What you have to do → Leave out the pictures and copy everything else in the records exactly.

Material supplied →

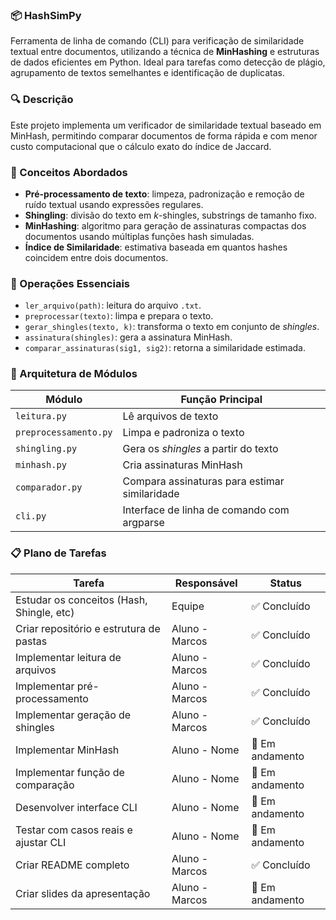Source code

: ### 📦 HashSimPy  
Ferramenta de linha de comando (CLI) para verificação de similaridade textual entre documentos, utilizando a técnica de **MinHashing** e estruturas de dados eficientes em Python. Ideal para tarefas como detecção de plágio, agrupamento de textos semelhantes e identificação de duplicatas.

### 🔍 Descrição  
Este projeto implementa um verificador de similaridade textual baseado em MinHash, permitindo comparar documentos de forma rápida e com menor custo computacional que o cálculo exato do índice de Jaccard.

### 🧠 Conceitos Abordados  

- **Pré-processamento de texto**: limpeza, padronização e remoção de ruído textual usando expressões regulares.
- **Shingling**: divisão do texto em *k*-shingles, substrings de tamanho fixo.
- **MinHashing**: algoritmo para geração de assinaturas compactas dos documentos usando múltiplas funções hash simuladas.
- **Índice de Similaridade**: estimativa baseada em quantos hashes coincidem entre dois documentos.

### 🔧 Operações Essenciais

- `ler_arquivo(path)`: leitura do arquivo `.txt`.
- `preprocessar(texto)`: limpa e prepara o texto.
- `gerar_shingles(texto, k)`: transforma o texto em conjunto de *shingles*.
- `assinatura(shingles)`: gera a assinatura MinHash.
- `comparar_assinaturas(sig1, sig2)`: retorna a similaridade estimada.

### 🧱 Arquitetura de Módulos

| Módulo           | Função Principal                                  |
|------------------|---------------------------------------------------|
| `leitura.py`     | Lê arquivos de texto                              |
| `preprocessamento.py` | Limpa e padroniza o texto                     |
| `shingling.py`   | Gera os *shingles* a partir do texto              |
| `minhash.py`     | Cria assinaturas MinHash                          |
| `comparador.py`  | Compara assinaturas para estimar similaridade     |
| `cli.py`         | Interface de linha de comando com argparse        |

### 📋 Plano de Tarefas

| Tarefa                                      | Responsável         | Status         |
|--------------------------------------------|----------------------|----------------|
| Estudar os conceitos (Hash, Shingle, etc)  | Equipe               | ✅ Concluído   |
| Criar repositório e estrutura de pastas    | Aluno - Marcos       | ✅ Concluído   |
| Implementar leitura de arquivos            | Aluno - Marcos        | ✅ Concluído   |
| Implementar pré-processamento              | Aluno - Marcos       | ✅ Concluído   |
| Implementar geração de shingles            | Aluno - Marcos       | ✅ Concluído   |
| Implementar MinHash                        | Aluno - Nome       | 🔄 Em andamento   |
| Implementar função de comparação           | Aluno - Nome       | 🔄 Em andamento   |
| Desenvolver interface CLI                  | Aluno - Nome       | 🔄 Em andamento   |
| Testar com casos reais e ajustar CLI       | Aluno - Nome       | 🔄 Em andamento |
| Criar README completo                      | Aluno - Marcos       | ✅ Concluído   |
| Criar slides da apresentação               | Aluno - Marcos       | 🔄 Em andamento |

Answer for the task →
Source code

: ### 📦 HashSimPy  
Ferramenta de linha de comando (CLI) para verificação de similaridade textual entre documentos, utilizando a técnica de **MinHashing** e estruturas de dados eficientes em Python. Ideal para tarefas como detecção de plágio, agrupamento de textos semelhantes e identificação de duplicatas.

### 🔍 Descrição  
Este projeto implementa um verificador de similaridade textual baseado em MinHash, permitindo comparar documentos de forma rápida e com menor custo computacional que o cálculo exato do índice de Jaccard.

### 🧠 Conceitos Abordados  

- **Pré-processamento de texto**: limpeza, padronização e remoção de ruído textual usando expressões regulares.
- **Shingling**: divisão do texto em *k*-shingles, substrings de tamanho fixo.
- **MinHashing**: algoritmo para geração de assinaturas compactas dos documentos usando múltiplas funções hash simuladas.
- **Índice de Similaridade**: estimativa baseada em quantos hashes coincidem entre dois documentos.

### 🔧 Operações Essenciais

- `ler_arquivo(path)`: leitura do arquivo `.txt`.
- `preprocessar(texto)`: limpa e prepara o texto.
- `gerar_shingles(texto, k)`: transforma o texto em conjunto de *shingles*.
- `assinatura(shingles)`: gera a assinatura MinHash.
- `comparar_assinaturas(sig1, sig2)`: retorna a similaridade estimada.

### 🧱 Arquitetura de Módulos

| Módulo           | Função Principal                                  |
|------------------|---------------------------------------------------|
| `leitura.py`     | Lê arquivos de texto                              |
| `preprocessamento.py` | Limpa e padroniza o texto                     |
| `shingling.py`   | Gera os *shingles* a partir do texto              |
| `minhash.py`     | Cria assinaturas MinHash                          |
| `comparador.py`  | Compara assinaturas para estimar similaridade     |
| `cli.py`         | Interface de linha de comando com argparse        |

### 📋 Plano de Tarefas

| Tarefa                                      | Responsável         | Status         |
|--------------------------------------------|----------------------|----------------|
| Estudar os conceitos (Hash, Shingle, etc)  | Equipe               | ✅ Concluído   |
| Criar repositório e estrutura de pastas    | Aluno - Marcos       | ✅ Concluído   |
| Implementar leitura de arquivos            | Aluno - Marcos        | ✅ Concluído   |
| Implementar pré-processamento              | Aluno - Marcos       | ✅ Concluído   |
| Implementar geração de shingles            | Aluno - Marcos       | ✅ Concluído   |
| Implementar MinHash                        | Aluno - Nome       | 🔄 Em andamento   |
| Implementar função de comparação           | Aluno - Nome       | 🔄 Em andamento   |
| Desenvolver interface CLI                  | Aluno - Nome       | 🔄 Em andamento   |
| Testar com casos reais e ajustar CLI       | Aluno - Nome       | 🔄 Em andamento |
| Criar README completo                      | Aluno - Marcos       | ✅ Concluído   |
| Criar slides da apresentação               | Aluno - Marcos       | 🔄 Em andamento |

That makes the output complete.